Specifically, as it applies to Christian businesses, I loved this comment from Dave: “If you’re going to put a fish on the back of that thing, you’d better drive it right.”

Session 7- Franklin Graham

Franklin Graham accepted a lifetime achievement award for his father. But, he spoke with conviction about the power of the gospel message. We can’t control it, we can’t manage it, but there is power in the gospel of Jesus.

Session 8- Matt Chandler

This may have been the best session at the conference, so I’m glad we stayed to watch it. Chandler is the lead pastor at The Village Church in Highland Village (Dallas), Texas. Chandler taught at length from 1 Timothy 4 and said there are a lot of people who know about Jesus, but don’t really know Jesus. Having the right answers and saying the right things doesn’t make you right with God- it’s about your relationship with Christ. His heart breaks for the people in church every week who don’t know Jesus.

Session 9- Andy Stanley

Here are the 5 things Andy Stanley is thinking about now:

1. To reach people no one else is reaching, we need to do things no one else is doing. – Craig Groeschel

It’s not good enough to do the same thing louder or better or differently. To reach people outside the church, we need to go outside the church. Stanley says we need to become preoccupied with those we haven’t reached as opposed to those we are trying to keep.

2. The next Generation product almost never comes from the previous generation.- Al Reis

If you’re over 45, you need to accept that your ideas to reach the next generation will not be effective. You need to lend your expertise to deciding which ideas are good ones instead of trying to come up with good ideas. Be a student, not a critic.
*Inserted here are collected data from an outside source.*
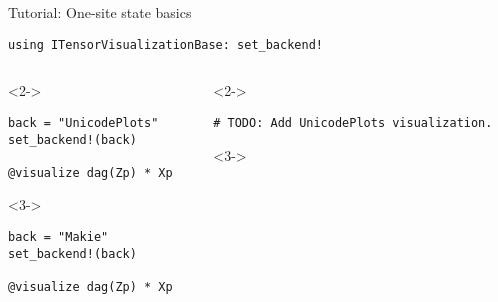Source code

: \begin{frame}[fragile]{Tutorial: One-site state basics}

\begin{lstlisting}[language=JuliaLocal, style=julia, basicstyle=\small]
using ITensorVisualizationBase: set_backend!
\end{lstlisting}

\begin{columns}

\begin{column}{4.5cm}

\begin{onlyenv}<2->

\begin{lstlisting}[language=JuliaLocal, style=julia, basicstyle=\small]
back = "UnicodePlots"
set_backend!(back)

@visualize dag(Zp) * Xp
\end{lstlisting}

\end{onlyenv}

\begin{onlyenv}<3->

\begin{lstlisting}[language=JuliaLocal, style=julia, basicstyle=\small]
back = "Makie"
set_backend!(back)

@visualize dag(Zp) * Xp
\end{lstlisting}

\end{onlyenv}

\end{column}

\begin{column}{4.5cm}

\begin{onlyenv}<2->

\begin{lstlisting}[style=julia, numbers=none, mathescape, basicstyle=\small]
# TODO: Add UnicodePlots visualization.
\end{lstlisting}

\end{onlyenv}

\begin{onlyenv}<3->


\end{onlyenv}

\end{column}

\end{columns}

\end{frame}
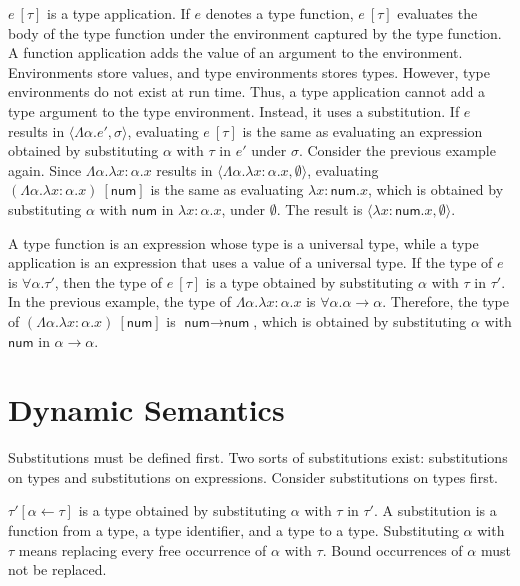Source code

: $e\ [\tau]$ is a type application. If $e$ denotes a type function, \(e\
[\tau]\) evaluates the body of the type function under the environment captured
by the type function. A function application adds the value of an argument to
the environment. Environments store values, and type environments stores types.
However, type environments do not exist at run time. Thus, a type application
cannot add a type argument to the type environment. Instead, it uses
a substitution. If $e$ results in $\langle\Lambda\alpha.e',\sigma\rangle$,
evaluating $e\ [\tau]$ is the same as evaluating an expression obtained by
substituting $\alpha$ with $\tau$ in $e'$ under $\sigma$. Consider the
previous example again. Since $\Lambda\alpha.\lambda x:\alpha.x$ results in
$\langle\Lambda\alpha.\lambda x:\alpha.x,\emptyset\rangle$, evaluating
$(\Lambda\alpha.\lambda x:\alpha.x)\ [\textsf{num}]$ is the same as evaluating
$\lambda x:\textsf{num}.x$, which is obtained by substituting $\alpha$ with
$\textsf{num}$ in $\lambda x:\alpha.x$, under $\emptyset$. The result is
$\langle\lambda x:\textsf{num}.x,\emptyset\rangle$.

A type function is an expression whose type is a universal type, while a type
application is an expression that uses a value of a universal type. If the type
of $e$ is $\forall\alpha.\tau'$, then the type of $e\ [\tau]$ is a type
obtained by substituting $\alpha$ with $\tau$ in $\tau'$. In the previous
example, the type of $\Lambda\alpha.\lambda x:\alpha.x$ is
$\forall\alpha.\alpha\rightarrow\alpha$. Therefore, the type of
$(\Lambda\alpha.\lambda x:\alpha.x)\ [\textsf{num}]$ is \(\textsf{
num}\rightarrow\textsf{num}\), which is obtained by substituting $\alpha$ with
$\textsf{num}$ in $\alpha\rightarrow\alpha$.

\section{Dynamic Semantics}

Substitutions must be defined first. Two sorts of substitutions exist:
substitutions on types and substitutions on expressions. Consider substitutions
on
types first.

$\tau'[\alpha\leftarrow\tau]$ is a type obtained by substituting $\alpha$
with $\tau$ in $\tau'$. A substitution is a function from a type, a type
identifier, and a type to a type. Substituting $\alpha$ with $\tau$ means
replacing every free occurrence of $\alpha$ with $\tau$. Bound occurrences
of $\alpha$ must not be replaced.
3. What do I believe is impossible to do in my field... but if it could be done, it would fundamentally change my business? - Joel Barker

Pay attention to those who are breaking the rules- they are almost always the ones that solve the problems

4. If we got kicked out and the board brought in a new CEO, what we he do? Why shouldn’t we walk out the door, come back in, and do it ourselves? – Andy Grove

Acknowledge what’s not working, and own up to why you are unwilling to do anything about it.
No pain = no change. Change is always painful, but almost always worth it.

5. When your memories exceed your dreams, the end is near. – Michael Hammer

Don’t let success overshadow your vision.

Summary

The Catalyst Conference was really great this year. I left out comments from a few speakers (Tim Sanders, Brenda Salter McNeil, Andy Crouch) that I didn’t get much from, but the sessions were almost universally good. (Sorry, I love Tim Sanders, but I didn't get much. He's great though. Really. Read Love is the Killer App.)